### DATA UNDER STUDY
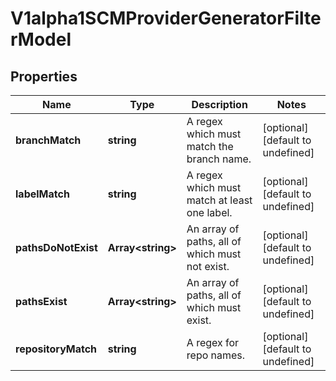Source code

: # V1alpha1SCMProviderGeneratorFilterModel

## Properties

Name | Type | Description | Notes
------------ | ------------- | ------------- | -------------
**branchMatch** | **string** | A regex which must match the branch name. | [optional] [default to undefined]
**labelMatch** | **string** | A regex which must match at least one label. | [optional] [default to undefined]
**pathsDoNotExist** | **Array&lt;string&gt;** | An array of paths, all of which must not exist. | [optional] [default to undefined]
**pathsExist** | **Array&lt;string&gt;** | An array of paths, all of which must exist. | [optional] [default to undefined]
**repositoryMatch** | **string** | A regex for repo names. | [optional] [default to undefined]


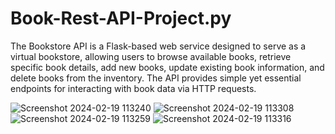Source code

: # Book-Rest-API-Project.py
The Bookstore API is a Flask-based web service designed to serve as a virtual bookstore, allowing users to browse available books, retrieve specific book details, add new books, update existing book information, and delete books from the inventory. The API provides simple yet essential endpoints for interacting with book data via HTTP requests.

![Screenshot 2024-02-19 113240](https://github.com/AmandaEvola/Book-Rest-API-Project.py/assets/92234152/690d9a38-f767-4ab6-83de-25bc053c2da1)
![Screenshot 2024-02-19 113308](https://github.com/AmandaEvola/Book-Rest-API-Project.py/assets/92234152/0bdbd034-925d-4888-9cfa-1cd063749638)
![Screenshot 2024-02-19 113259](https://github.com/AmandaEvola/Book-Rest-API-Project.py/assets/92234152/dc687a7f-ada2-4abb-8809-6235b61f674b)
![Screenshot 2024-02-19 113316](https://github.com/AmandaEvola/Book-Rest-API-Project.py/assets/92234152/5db6ed61-62bf-4e63-9a84-726de7aca295)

### INSTRUCTIONS FOR THE TASK
Search the data above for the string "Project". Report every line where it is found.

### SOLUTION FOR THIS TASK
: # Book-Rest-API-Project.py
![Screenshot 2024-02-19 113240](https://github.com/AmandaEvola/Book-Rest-API-Project.py/assets/92234152/690d9a38-f767-4ab6-83de-25bc053c2da1)
![Screenshot 2024-02-19 113308](https://github.com/AmandaEvola/Book-Rest-API-Project.py/assets/92234152/0bdbd034-925d-4888-9cfa-1cd063749638)
![Screenshot 2024-02-19 113259](https://github.com/AmandaEvola/Book-Rest-API-Project.py/assets/92234152/dc687a7f-ada2-4abb-8809-6235b61f674b)
![Screenshot 2024-02-19 113316](https://github.com/AmandaEvola/Book-Rest-API-Project.py/assets/92234152/5db6ed61-62bf-4e63-9a84-726de7aca295)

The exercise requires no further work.